*Problem to solve*. Below are the records; copy every line in them that holds the string "users".

*Information provided*.

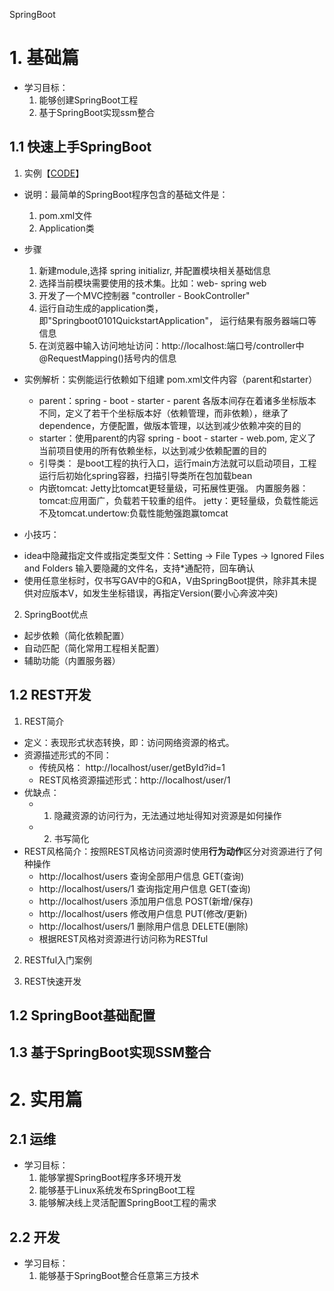 SpringBoot
# 1. 基础篇
- 学习目标：
  1. 能够创建SpringBoot工程
  2. 基于SpringBoot实现ssm整合
## 1.1 快速上手SpringBoot
1. 实例【[CODE](springboot_01_01_quickstart/src/main/java/com/example)】
* 说明：最简单的SpringBoot程序包含的基础文件是：
  1. pom.xml文件
  2. Application类
* 步骤
  1. 新建module,选择 spring initializr, 并配置模块相关基础信息
  2. 选择当前模块需要使用的技术集。比如：web- spring web
  3. 开发了一个MVC控制器 "controller - BookController"
  4. 运行自动生成的application类， 即"Springboot0101QuickstartApplication"， 运行结果有服务器端口等信息
  5. 在浏览器中输入访问地址访问：http://localhost:端口号/controller中@RequestMapping()括号内的信息

* 实例解析：实例能运行依赖如下组建 pom.xml文件内容（parent和starter）
  - parent：spring - boot - starter - parent 各版本间存在着诸多坐标版本不同，定义了若干个坐标版本好（依赖管理，而非依赖），继承了dependence，方便配置，做版本管理，以达到减少依赖冲突的目的
  - starter：使用parent的内容 spring - boot - starter - web.pom, 定义了当前项目使用的所有依赖坐标，以达到减少依赖配置的目的
  - 引导类： 是boot工程的执行入口，运行main方法就可以启动项目，工程运行后初始化spring容器，扫描引导类所在包加载bean
  - 内嵌tomcat: Jetty比tomcat更轻量级，可拓展性更强。 内置服务器：tomcat:应用面广，负载若干较重的组件。 jetty：更轻量级，负载性能远不及tomcat.undertow:负载性能勉强跑赢tomcat
* 小技巧：
- idea中隐藏指定文件或指定类型文件：Setting -> File Types -> Ignored Files and Folders  输入要隐藏的文件名，支持*通配符，回车确认
- 使用任意坐标时，仅书写GAV中的G和A，V由SpringBoot提供，除非其未提供对应版本V，如发生坐标错误，再指定Version(要小心奔波冲突)
2. SpringBoot优点
- 起步依赖（简化依赖配置）
- 自动匹配（简化常用工程相关配置）
- 辅助功能（内置服务器）

## 1.2 REST开发
1. REST简介
- 定义：表现形式状态转换，即：访问网络资源的格式。
- 资源描述形式的不同：
  - 传统风格： http://localhost/user/getById?id=1
  - REST风格资源描述形式：http://localhost/user/1  
- 优缺点：
    - 1. 隐藏资源的访问行为，无法通过地址得知对资源是如何操作
    - 2. 书写简化
- REST风格简介：按照REST风格访问资源时使用**行为动作**区分对资源进行了何种操作
  - http://localhost/users  查询全部用户信息 GET(查询)
  - http://localhost/users/1  查询指定用户信息 GET(查询)
  - http://localhost/users  添加用户信息 POST(新增/保存)
  - http://localhost/users  修改用户信息  PUT(修改/更新)
  - http://localhost/users/1  删除用户信息  DELETE(删除)
  - 根据REST风格对资源进行访问称为RESTful 
2. RESTful入门案例

3. REST快速开发
## 1.2 SpringBoot基础配置
## 1.3 基于SpringBoot实现SSM整合


# 2. 实用篇 
## 2.1 运维
- 学习目标：
  1. 能够掌握SpringBoot程序多环境开发
  2. 能够基于Linux系统发布SpringBoot工程
  3. 能够解决线上灵活配置SpringBoot工程的需求
## 2.2 开发
- 学习目标：
  1. 能够基于SpringBoot整合任意第三方技术




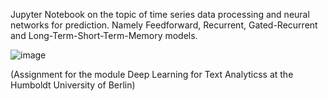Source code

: Jupyter Notebook on the topic of time series data processing and neural networks for prediction. Namely Feedforward, Recurrent, Gated-Recurrent and Long-Term-Short-Term-Memory models. 

![image](https://github.com/arnemaass/timseries_neural_nets/assets/122759305/5a01985f-599e-4390-b76a-33d50df22f87)

(Assignment for the module Deep Learning for Text Analyticss at the Humboldt University of Berlin)
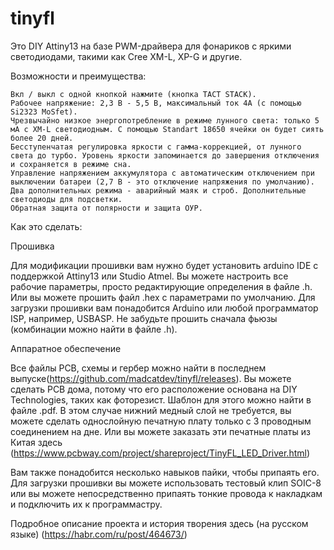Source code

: # tinyfl
Это DIY Attiny13 на базе PWM-драйвера для фонариков с яркими светодиодами, такими как Cree XM-L, XP-G и другие.

Возможности и преимущества:

    Вкл / выкл с одной кнопкой нажмите (кнопка TACT STACK).
    Рабочее напряжение: 2,3 В - 5,5 В, максимальный ток 4А (с помощью Si2323 MoSfet).
    Чрезвычайно низкое энергопотребление в режиме лунного света: только 5 мА с XM-L светодиодным. С помощью Standart 18650 ячейки он будет сиять более 20 дней.
    Бесступенчатая регулировка яркости с гамма-коррекцией, от лунного света до турбо. Уровень яркости запоминается до завершения отключения и сохраняется в режиме сна.
    Управление напряжением аккумулятора с автоматическим отключением при выключении батареи (2,7 В - это отключение напряжения по умолчанию).
    Два дополнительных режима - аварийный маяк и строб. Дополнительные светодиоды для подсветки.
    Обратная защита от полярности и защита ОУР.

Как это сделать:

Прошивка

Для модификации прошивки вам нужно будет установить arduino IDE с поддержкой Attiny13 или Studio Atmel. Вы можете настроить все рабочие параметры, просто редактирующие определения в файле .h. Или вы можете прошить файл .hex с параметрами по умолчанию. Для загрузки прошивки вам понадобится Arduino или любой программатор ISP, например, USBASP. Не забудьте прошить сначала фьюзы (комбинации можно найти в файле .h).

Аппаратное обеспечение

Все файлы PCB, схемы и гербер можно найти в последнем выпуске(https://github.com/madcatdev/tinyfl/releases).
 Вы можете сделать PCB дома, потому что его расположение основана на DIY Technologies, таких как фоторезист. Шаблон для этого можно найти в файле .pdf. В этом случае нижний медный слой не требуется, вы можете сделать однослойную печатную плату только с 3 проводным соединением на дне. 
Или вы можете заказать эти печатные платы из Китая здесь (https://www.pcbway.com/project/shareproject/TinyFL_LED_Driver.html)

Вам также понадобится несколько навыков пайки, чтобы припаять его. Для загрузки прошивки вы можете использовать тестовый клип SOIC-8 или вы можете непосредственно припаять тонкие провода к накладкам и подключить их к программастру.

Подробное описание проекта и история творения здесь (на русском языке) (https://habr.com/ru/post/464673/)
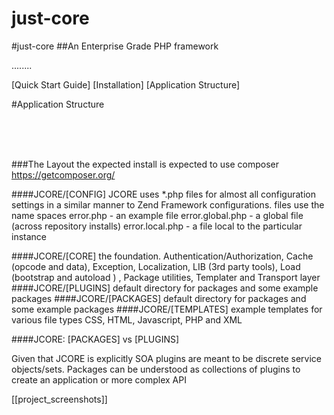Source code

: # just-core
#just-core
##An Enterprise Grade PHP framework

........

[Quick Start Guide]
[Installation]
[Application Structure]



#Application Structure

 
 <br> <br> <br>

###The Layout
the expected install is expected to use composer https://getcomposer.org/




####JCORE/[CONFIG]
JCORE uses *.php files for almost all configuration settings in a similar manner to Zend Framework configurations. 
files use the name spaces
error.php - an example file
error.global.php - a global file (across repository installs)
error.local.php - a file local to the particular instance

####JCORE/[CORE]
the foundation. Authentication/Authorization, Cache (opcode and data), Exception, Localization, LIB (3rd party tools), Load (bootstrap and autoload ) ,  Package utilities, Templater and Transport layer 
####JCORE/[PLUGINS]
default directory for packages and some example packages 
####JCORE/[PACKAGES]
default directory for packages and some example packages 
####JCORE/[TEMPLATES]
example templates for various file types CSS, HTML, Javascript, PHP and XML

####JCORE: [PACKAGES] vs [PLUGINS]

Given that JCORE is explicitly SOA plugins are meant to be discrete service objects/sets. Packages can be understood as collections of plugins to create an application or more complex API


[[project_screenshots]]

*Solution to the problem*.
  - http://localhost/users  查询全部用户信息 GET(查询)
  - http://localhost/users/1  查询指定用户信息 GET(查询)
  - http://localhost/users  添加用户信息 POST(新增/保存)
  - http://localhost/users  修改用户信息  PUT(修改/更新)
  - http://localhost/users/1  删除用户信息  DELETE(删除)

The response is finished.